“Spending on public services in Britain would be higher by £2,500 per person each year if the government matched comparable European levels of funding, an analysis shows today.
The Institute for Public Policy Research found that Britain spends about 40 per cent of GDP on public services, down from 47 per cent in 2010. European spending has also fallen, but comparable EU countries still spend an average of 48 per cent of their GDP on areas such as health, education and welfare, the think tank said.
Austria, Belgium, Denmark, Finland, France, Germany, Italy, the Netherlands, Spain and Sweden were classed as the comparable countries.
Britain’s tax burden is also lower than the European average. Employee taxes amount to about 11.6 per cent of average income in the UK, compared with 15.4 per cent in the EU.

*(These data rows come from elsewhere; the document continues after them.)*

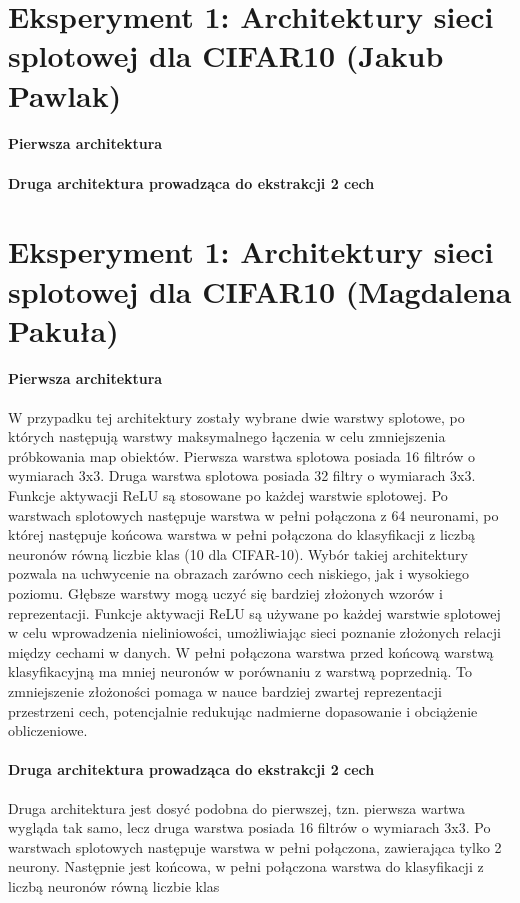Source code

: \documentclass[10pt]{article}
\begin{document}
\pagebreak
\section{Eksperyment 1: Architektury sieci splotowej dla CIFAR10 (Jakub Pawlak)}\label{sec:ex1-pawlak_cifar}

\paragraph{Pierwsza architektura}
\paragraph{Druga architektura prowadząca do ekstrakcji 2 cech}

\pagebreak
\section{Eksperyment 1: Architektury sieci splotowej dla CIFAR10 (Magdalena Pakuła)}\label{sec:ex1-pakula_cifar}

\paragraph{Pierwsza architektura}
W przypadku tej architektury zostały wybrane dwie warstwy splotowe, po których następują warstwy maksymalnego łączenia w celu zmniejszenia próbkowania map obiektów.
Pierwsza warstwa splotowa posiada 16 filtrów o wymiarach 3x3.
Druga warstwa splotowa posiada 32 filtry o wymiarach 3x3.
Funkcje aktywacji ReLU są stosowane po każdej warstwie splotowej.
Po warstwach splotowych następuje warstwa w pełni połączona z 64 neuronami, po której następuje końcowa warstwa w pełni połączona do klasyfikacji z liczbą neuronów równą liczbie klas (10 dla CIFAR-10).
Wybór takiej architektury pozwala na uchwycenie na obrazach zarówno cech niskiego, jak i wysokiego poziomu. Głębsze warstwy mogą uczyć się bardziej złożonych wzorów i reprezentacji.
Funkcje aktywacji ReLU są używane po każdej warstwie splotowej w celu wprowadzenia nieliniowości, umożliwiając sieci poznanie złożonych relacji między cechami w danych.
W pełni połączona warstwa przed końcową warstwą klasyfikacyjną ma mniej neuronów w porównaniu z warstwą poprzednią. To zmniejszenie złożoności pomaga w nauce bardziej zwartej reprezentacji przestrzeni cech, potencjalnie redukując nadmierne dopasowanie i obciążenie obliczeniowe.

\paragraph{Druga architektura prowadząca do ekstrakcji 2 cech}
Druga architektura jest dosyć podobna do pierwszej, tzn. pierwsza wartwa wygląda tak samo, lecz druga warstwa posiada 16 filtrów o wymiarach 3x3.
Po warstwach splotowych następuje warstwa w pełni połączona, zawierająca tylko 2 neurony. Następnie jest końcowa, w pełni połączona warstwa do klasyfikacji z liczbą neuronów równą liczbie klas
\end{document}
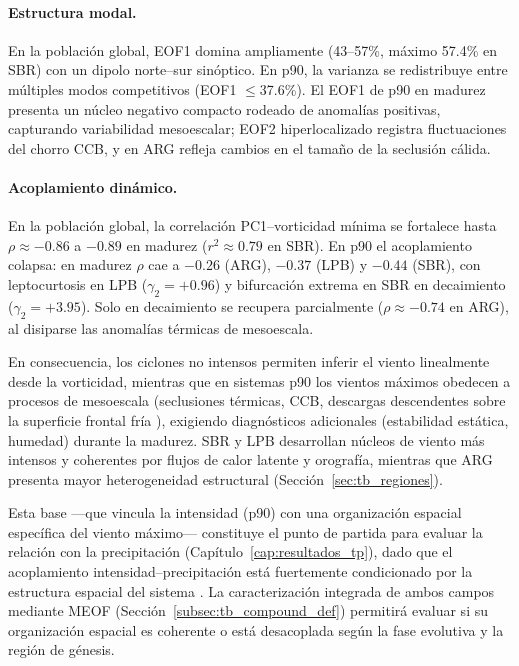 \paragraph{Estructura modal.}
En la población global, EOF1 domina ampliamente (43--57\%, máximo 57.4\% en SBR) con un dipolo norte--sur sinóptico. 
En p90, la varianza se redistribuye entre múltiples modos competitivos (EOF1 $\leq$37.6\%).
El EOF1 de p90 en madurez presenta un núcleo negativo compacto rodeado de anomalías positivas, capturando variabilidad mesoescalar; EOF2 hiperlocalizado registra fluctuaciones del chorro CCB, y en ARG refleja cambios en el tamaño de la seclusión cálida.

\paragraph{Acoplamiento dinámico.}
En la población global, la correlación PC1--vorticidad mínima se fortalece hasta $\rho \approx -0.86$ a $-0.89$ en madurez ($r^2 \approx 0.79$ en SBR).
En p90 el acoplamiento colapsa: en madurez $\rho$ cae a $-0.26$ (ARG), $-0.37$ (LPB) y $-0.44$ (SBR), con leptocurtosis en LPB ($\gamma_2 = +0.96$) y bifurcación extrema en SBR en decaimiento ($\gamma_2 = +3.95$). 
Solo en decaimiento se recupera parcialmente ($\rho \approx -0.74$ en ARG), al disiparse las anomalías térmicas de mesoescala.

En consecuencia, los ciclones no intensos permiten inferir el viento linealmente desde la vorticidad, mientras que en sistemas p90 los vientos máximos obedecen a procesos de mesoescala (seclusiones térmicas, CCB, descargas descendentes sobre la superficie frontal fría \citep{hyeok2024extrem}), exigiendo diagnósticos adicionales (estabilidad estática, humedad) durante la madurez. 
SBR y LPB desarrollan núcleos de viento más intensos y coherentes por flujos de calor latente y orografía, mientras que ARG presenta mayor heterogeneidad estructural (Sección~\ref{sec:tb_regiones}).

Esta base ---que vincula la intensidad (p90) con una organización espacial específica del viento máximo--- constituye el punto de partida para evaluar la relación con la precipitación (Capítulo~\ref{cap:resultados_tp}), dado que el acoplamiento intensidad--precipitación está fuertemente condicionado por la estructura espacial del sistema \citep{sinclair2023relationship}. 
La caracterización integrada de ambos campos mediante MEOF (Sección~\ref{subsec:tb_compound_def}) permitirá evaluar si su organización espacial es coherente o está desacoplada según la fase evolutiva y la región de génesis.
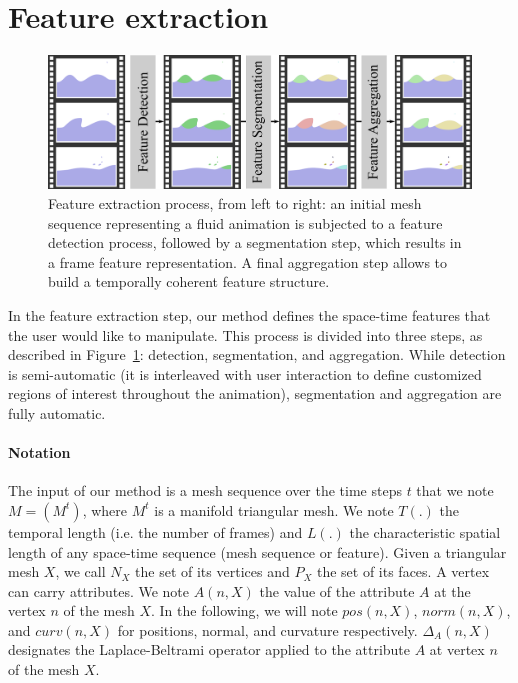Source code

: \section{Feature extraction}
\label{sec:extraction}
 
 \begin{figure}
\centering
\includegraphics[width=\linewidth]{images/fluidsculpting-mig2016/feature_extraction_2.png}
\caption[Fluid sculpting: Feature extraction]{Feature extraction process, from left to right: an initial mesh sequence representing a fluid animation is subjected to a feature detection process, followed by a segmentation step, which results in a frame feature representation. 
A final aggregation step allows to build a temporally coherent feature structure.}
 \label{fig:feature_extraction}
\end{figure}

In the feature extraction step, our method defines the space-time features that the user would like to manipulate. 
This process is divided into three steps, as described in Figure~\ref{fig:feature_extraction}: detection, segmentation, and aggregation. 
While detection is semi-automatic (it is interleaved with user interaction to define customized regions of interest throughout the animation), segmentation and aggregation are fully automatic.


\paragraph{Notation}
The input of our method is a mesh sequence over the time steps $t$ that we note $M = (M^t)$, where $M^t$ is a manifold triangular mesh.
We note $T(.)$ the temporal length (i.e. the number of frames) and $L(.)$ the characteristic spatial length of any space-time sequence (mesh sequence or feature).
Given a triangular mesh $X$, we call $N_X$ the set of its vertices and $P_X$ the set of its faces.
A vertex can carry attributes. We note $A(n,X)$ the value of the attribute $A$ at the vertex $n$ of the mesh $X$. In the following, we will note $pos(n,X)$, $norm(n,X)$, and $curv(n,X)$ for positions, normal, and curvature respectively.
$\Delta_{A}(n,X)$ designates the Laplace-Beltrami operator applied to the attribute $A$ at vertex $n$ of the mesh $X$.

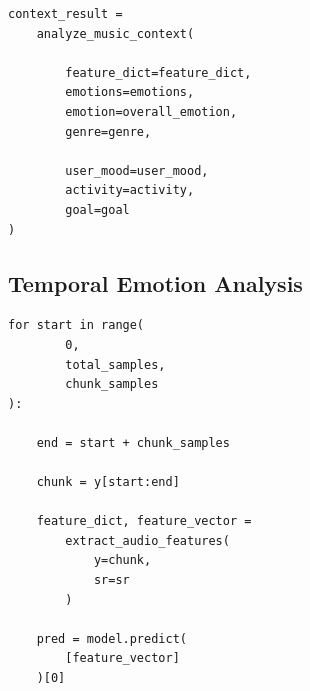 \documentclass[12pt,a4paper]{report}
\begin{document}
\begin{lstlisting}
context_result =
    analyze_music_context(

        feature_dict=feature_dict,
        emotions=emotions,
        emotion=overall_emotion,
        genre=genre,

        user_mood=user_mood,
        activity=activity,
        goal=goal
)
\end{lstlisting}

\subsection*{Temporal Emotion Analysis}

\begin{lstlisting}
for start in range(
        0,
        total_samples,
        chunk_samples
):

    end = start + chunk_samples

    chunk = y[start:end]

    feature_dict, feature_vector =
        extract_audio_features(
            y=chunk,
            sr=sr
        )

    pred = model.predict(
        [feature_vector]
    )[0]
\end{lstlisting}

\end{document}
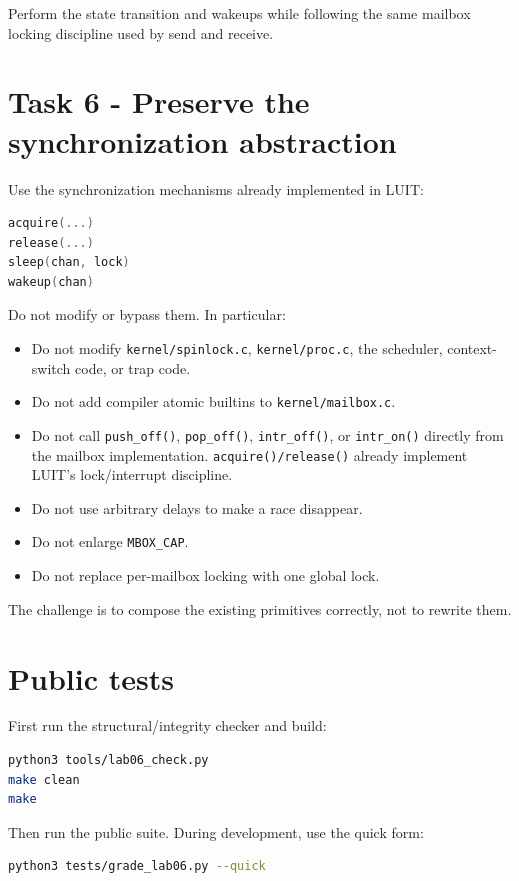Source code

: \documentclass[11pt,a4paper]{article}
\newcommand{\file}[1]{\texttt{#1}}
\begin{document}
Perform the state transition and wakeups while following the same mailbox locking discipline used by send and receive.

\section{Task 6 - Preserve the synchronization abstraction}

Use the synchronization mechanisms already implemented in LUIT:

\begin{lstlisting}[language=C]
acquire(...)
release(...)
sleep(chan, lock)
wakeup(chan)
\end{lstlisting}

Do not modify or bypass them. In particular:

\begin{itemize}[leftmargin=7mm]
\item Do not modify \file{kernel/spinlock.c}, \file{kernel/proc.c}, the scheduler, context-switch code, or trap code.
\item Do not add compiler atomic builtins to \file{kernel/mailbox.c}.
\item Do not call \file{push\_off()}, \file{pop\_off()}, \file{intr\_off()}, or \file{intr\_on()} directly from the mailbox implementation. \file{acquire()/release()} already implement LUIT's lock/interrupt discipline.
\item Do not use arbitrary delays to make a race disappear.
\item Do not enlarge \file{MBOX\_CAP}.
\item Do not replace per-mailbox locking with one global lock.
\end{itemize}

The challenge is to compose the existing primitives correctly, not to rewrite them.

\section{Public tests}

First run the structural/integrity checker and build:

\begin{lstlisting}[language=bash]
python3 tools/lab06_check.py
make clean
make
\end{lstlisting}

Then run the public suite. During development, use the quick form:

\begin{lstlisting}[language=bash]
python3 tests/grade_lab06.py --quick
\end{lstlisting}
\end{document}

The total burden of taxation in Britain is 33.3 per cent compared with 41.8 per cent. The figures, from the left-wing think tank, are likely to be seized on by Labour as evidence that its plan to increase taxes to support greater public spending is not as radical as Conservative critics would claim.
Harry Quilter-Pinner, senior research fellow at the institute, said that its report showed that after years of austerity there was now a need to increase public sector spending. “Our neighbours have consistently invested more in welfare and public services and consistently deliver better social outcomes than us,” he said. “We need a fundamental shift in our approach to investment in this country to deliver high-quality social and childcare, a life-long education system, 21st-century healthcare and a properly funded benefits system. Ending austerity must be more than a political soundbite.”
The report also highlighted international rankings by the OECD that it said showed that Britain was lagging behind comparable European countries in social outcomes. These showed that out of 11 countries the UK was ranked ninth for life expectancy and eighth for child poverty.
The group said that since 2010 life expectancy in the UK, which had consistently risen over the previous century, had stopped rising. It added that health inequalities were also significant, with the poorest in society living 8.4 years less than the richest.
The UK did, however, have the second lowest levels of long-term unemployment and lower levels of insecure employment than most of the other countries surveyed.”